╭─ Raw data

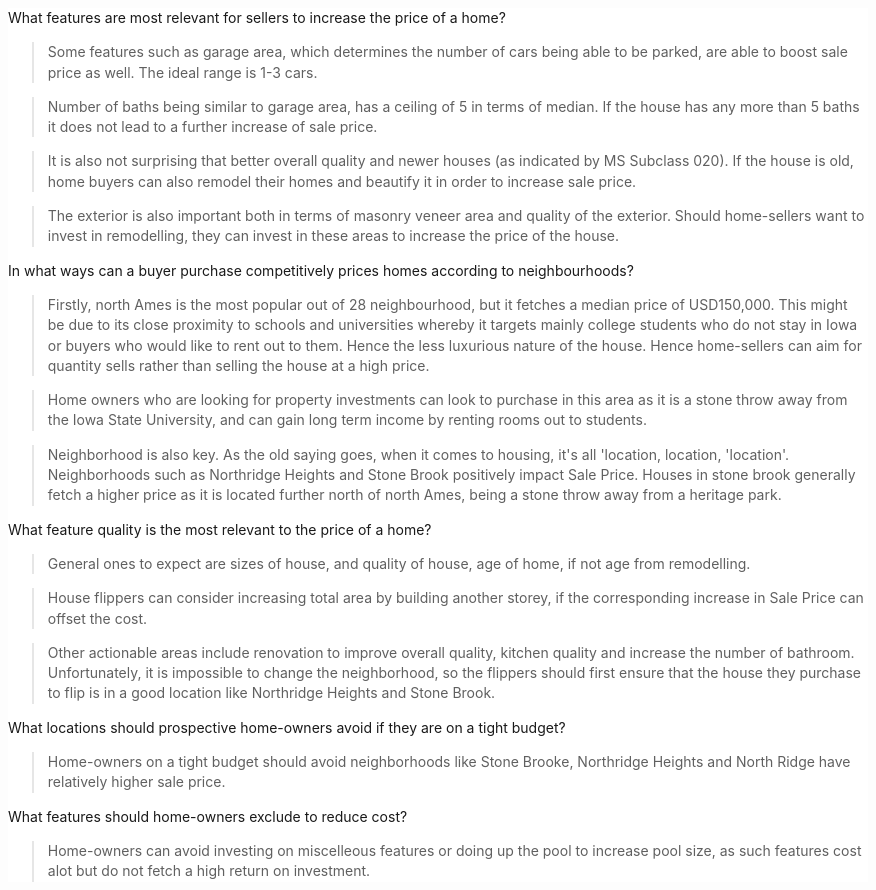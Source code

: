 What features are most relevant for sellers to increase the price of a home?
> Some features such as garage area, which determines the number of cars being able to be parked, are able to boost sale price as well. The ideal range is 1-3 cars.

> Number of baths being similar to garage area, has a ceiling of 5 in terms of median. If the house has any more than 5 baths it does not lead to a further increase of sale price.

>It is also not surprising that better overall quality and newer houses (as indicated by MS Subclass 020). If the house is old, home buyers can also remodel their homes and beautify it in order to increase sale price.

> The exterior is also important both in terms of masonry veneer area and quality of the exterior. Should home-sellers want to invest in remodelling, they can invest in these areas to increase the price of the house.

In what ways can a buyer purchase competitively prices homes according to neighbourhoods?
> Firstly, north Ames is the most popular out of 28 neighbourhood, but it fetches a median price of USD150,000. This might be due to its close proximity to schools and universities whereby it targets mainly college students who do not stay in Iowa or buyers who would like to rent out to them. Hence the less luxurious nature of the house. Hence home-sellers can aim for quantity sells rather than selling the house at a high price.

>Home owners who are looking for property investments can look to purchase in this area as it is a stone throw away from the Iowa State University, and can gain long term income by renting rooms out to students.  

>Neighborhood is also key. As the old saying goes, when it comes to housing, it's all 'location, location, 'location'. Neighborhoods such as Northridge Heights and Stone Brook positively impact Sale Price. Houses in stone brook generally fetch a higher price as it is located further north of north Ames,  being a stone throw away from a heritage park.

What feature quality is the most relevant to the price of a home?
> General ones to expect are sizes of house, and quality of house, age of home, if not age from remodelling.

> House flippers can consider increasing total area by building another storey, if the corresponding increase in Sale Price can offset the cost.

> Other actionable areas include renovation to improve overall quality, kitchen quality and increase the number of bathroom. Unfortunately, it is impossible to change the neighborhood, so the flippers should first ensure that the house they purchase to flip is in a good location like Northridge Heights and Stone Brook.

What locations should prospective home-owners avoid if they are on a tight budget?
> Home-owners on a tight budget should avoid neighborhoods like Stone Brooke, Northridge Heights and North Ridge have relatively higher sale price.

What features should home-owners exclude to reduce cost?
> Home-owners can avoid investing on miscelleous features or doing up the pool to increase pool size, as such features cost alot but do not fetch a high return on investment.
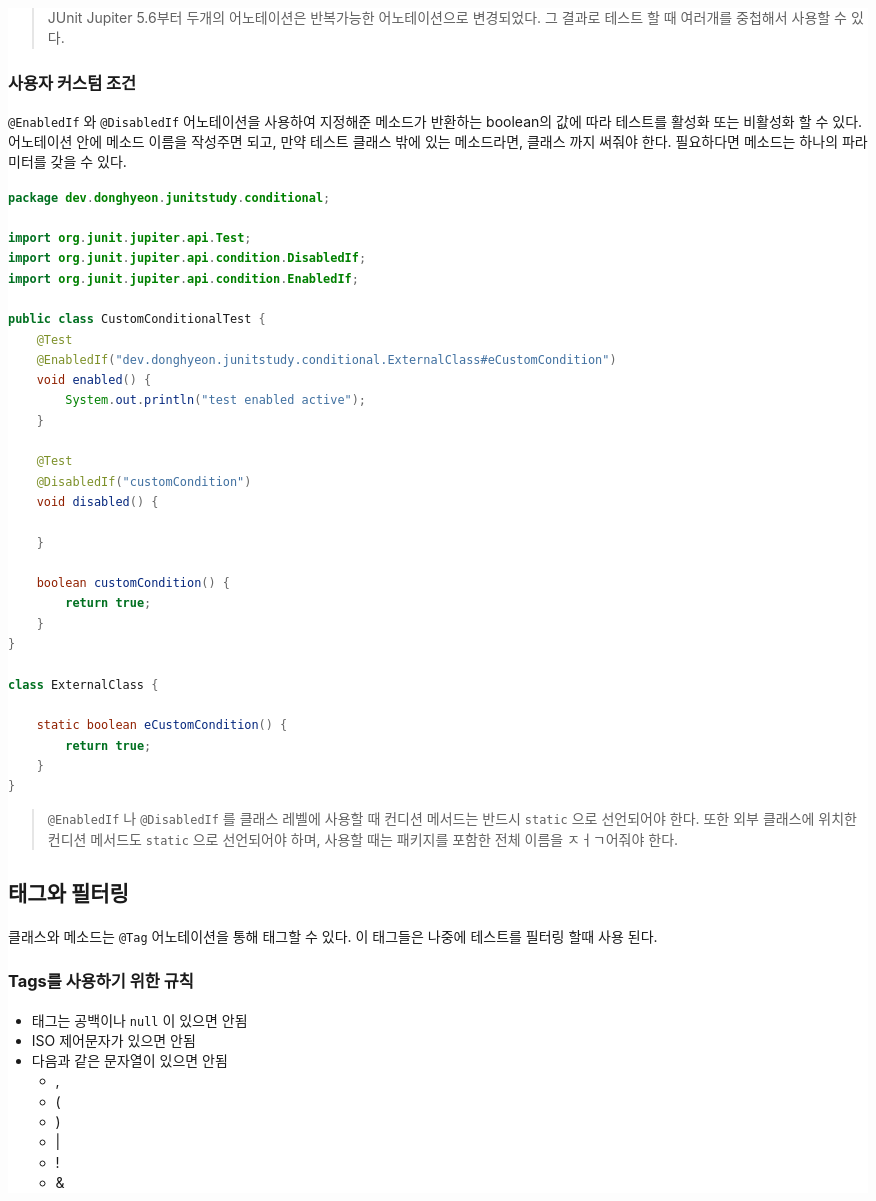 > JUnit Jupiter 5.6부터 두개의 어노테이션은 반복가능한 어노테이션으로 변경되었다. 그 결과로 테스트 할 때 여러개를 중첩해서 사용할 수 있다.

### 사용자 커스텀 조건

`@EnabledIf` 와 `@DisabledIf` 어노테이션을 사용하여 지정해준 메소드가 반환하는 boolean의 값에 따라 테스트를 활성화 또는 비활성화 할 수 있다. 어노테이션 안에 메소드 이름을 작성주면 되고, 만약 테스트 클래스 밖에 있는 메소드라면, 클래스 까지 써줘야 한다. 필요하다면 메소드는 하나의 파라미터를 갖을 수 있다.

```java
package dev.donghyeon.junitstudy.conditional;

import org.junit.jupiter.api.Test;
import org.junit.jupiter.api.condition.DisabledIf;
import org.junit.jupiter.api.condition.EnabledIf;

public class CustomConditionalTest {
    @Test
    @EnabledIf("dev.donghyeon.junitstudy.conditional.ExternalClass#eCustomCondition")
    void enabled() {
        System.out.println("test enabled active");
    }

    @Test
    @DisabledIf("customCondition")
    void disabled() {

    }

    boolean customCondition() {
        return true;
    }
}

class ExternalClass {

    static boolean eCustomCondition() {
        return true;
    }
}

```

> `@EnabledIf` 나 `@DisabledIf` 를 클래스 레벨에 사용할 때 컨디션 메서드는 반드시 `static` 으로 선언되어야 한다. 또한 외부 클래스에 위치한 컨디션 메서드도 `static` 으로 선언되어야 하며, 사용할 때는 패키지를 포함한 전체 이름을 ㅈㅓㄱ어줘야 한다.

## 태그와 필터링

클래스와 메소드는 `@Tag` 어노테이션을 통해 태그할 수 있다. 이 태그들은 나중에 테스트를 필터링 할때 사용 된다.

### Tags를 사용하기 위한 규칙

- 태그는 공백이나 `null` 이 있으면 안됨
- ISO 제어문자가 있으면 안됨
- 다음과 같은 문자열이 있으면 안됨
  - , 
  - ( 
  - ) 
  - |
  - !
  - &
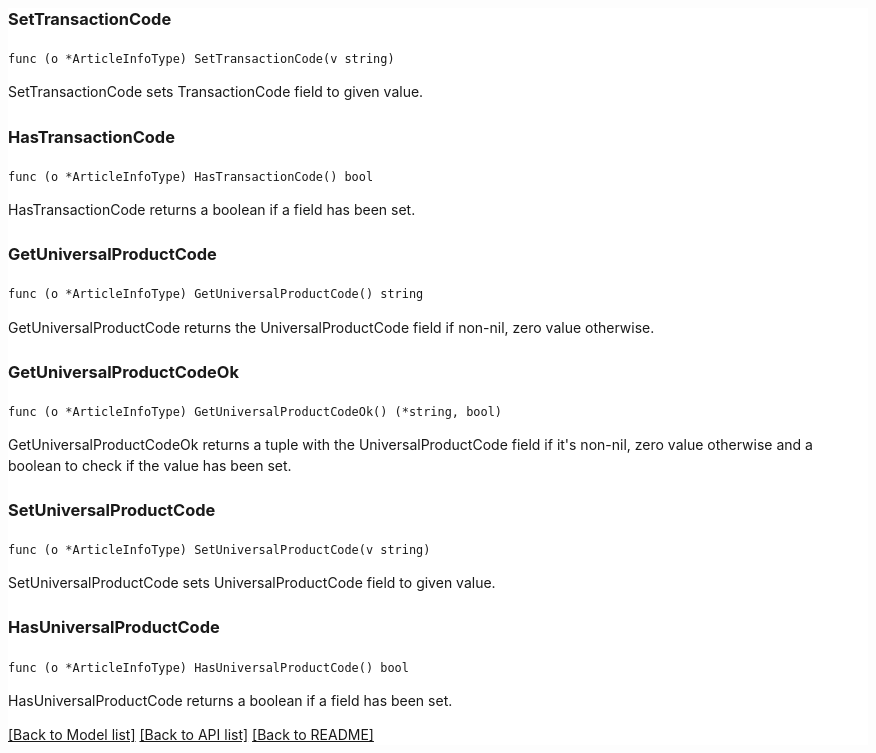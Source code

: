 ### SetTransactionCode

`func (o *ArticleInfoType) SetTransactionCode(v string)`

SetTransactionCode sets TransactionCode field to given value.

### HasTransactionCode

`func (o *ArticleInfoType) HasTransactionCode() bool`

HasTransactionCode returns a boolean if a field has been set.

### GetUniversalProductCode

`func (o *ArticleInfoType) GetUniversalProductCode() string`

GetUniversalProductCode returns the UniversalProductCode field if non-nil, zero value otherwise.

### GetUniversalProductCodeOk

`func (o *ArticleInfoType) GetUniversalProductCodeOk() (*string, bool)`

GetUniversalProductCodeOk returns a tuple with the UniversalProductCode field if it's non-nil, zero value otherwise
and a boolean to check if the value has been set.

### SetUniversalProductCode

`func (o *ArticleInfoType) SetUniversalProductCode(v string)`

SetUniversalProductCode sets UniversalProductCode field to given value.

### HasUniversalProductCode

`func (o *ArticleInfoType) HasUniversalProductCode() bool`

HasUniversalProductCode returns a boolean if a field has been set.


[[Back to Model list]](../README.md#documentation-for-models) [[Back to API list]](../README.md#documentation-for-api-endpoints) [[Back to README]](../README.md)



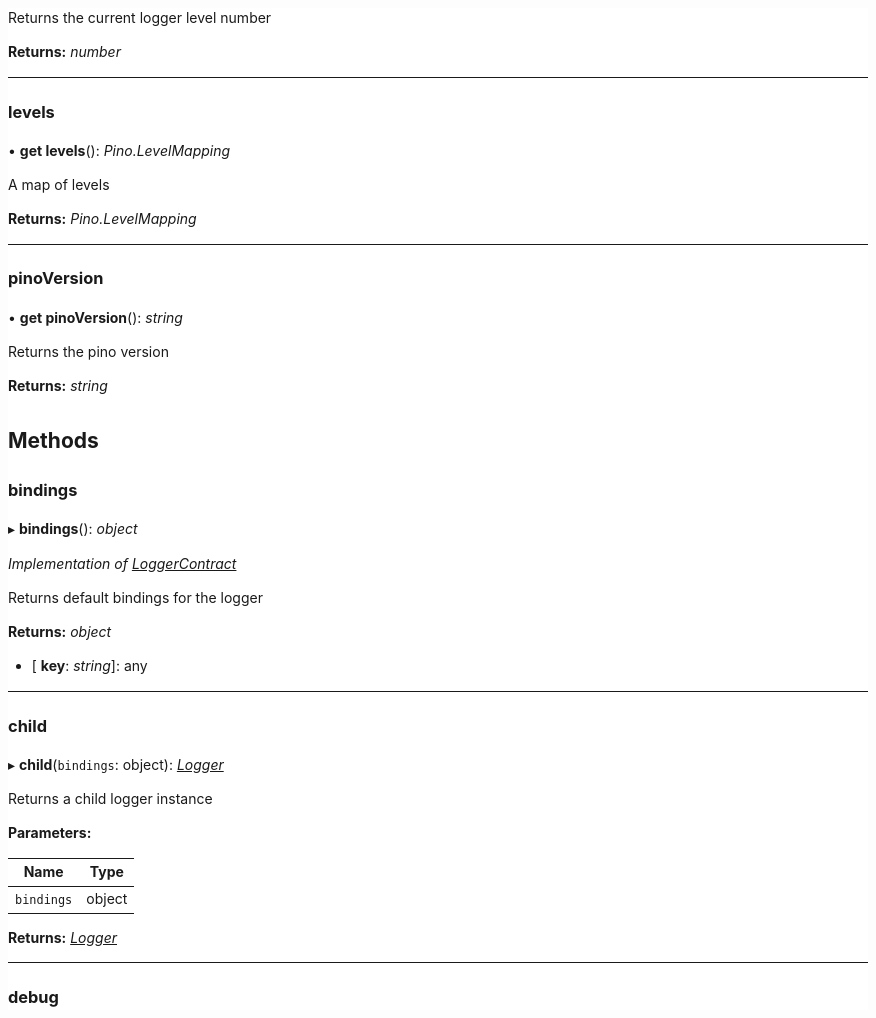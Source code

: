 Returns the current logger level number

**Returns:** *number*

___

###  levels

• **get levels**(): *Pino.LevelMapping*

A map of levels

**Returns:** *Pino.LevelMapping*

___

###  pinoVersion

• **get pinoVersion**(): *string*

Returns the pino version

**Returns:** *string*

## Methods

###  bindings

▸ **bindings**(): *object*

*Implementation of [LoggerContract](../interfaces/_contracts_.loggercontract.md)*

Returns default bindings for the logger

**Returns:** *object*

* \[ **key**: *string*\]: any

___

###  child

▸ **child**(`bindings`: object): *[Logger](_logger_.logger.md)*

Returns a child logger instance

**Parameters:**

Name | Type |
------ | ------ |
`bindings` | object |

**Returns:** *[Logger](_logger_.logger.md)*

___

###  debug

╰─

» **Your assignment**
Restate only the lines running from the start of the material above through the line containing "is 1-3 cars.", ends included. No pictures.

» **Output of the exercise**
Source code

: What features are most relevant for sellers to increase the price of a home?
> Some features such as garage area, which determines the number of cars being able to be parked, are able to boost sale price as well. The ideal range is 1-3 cars.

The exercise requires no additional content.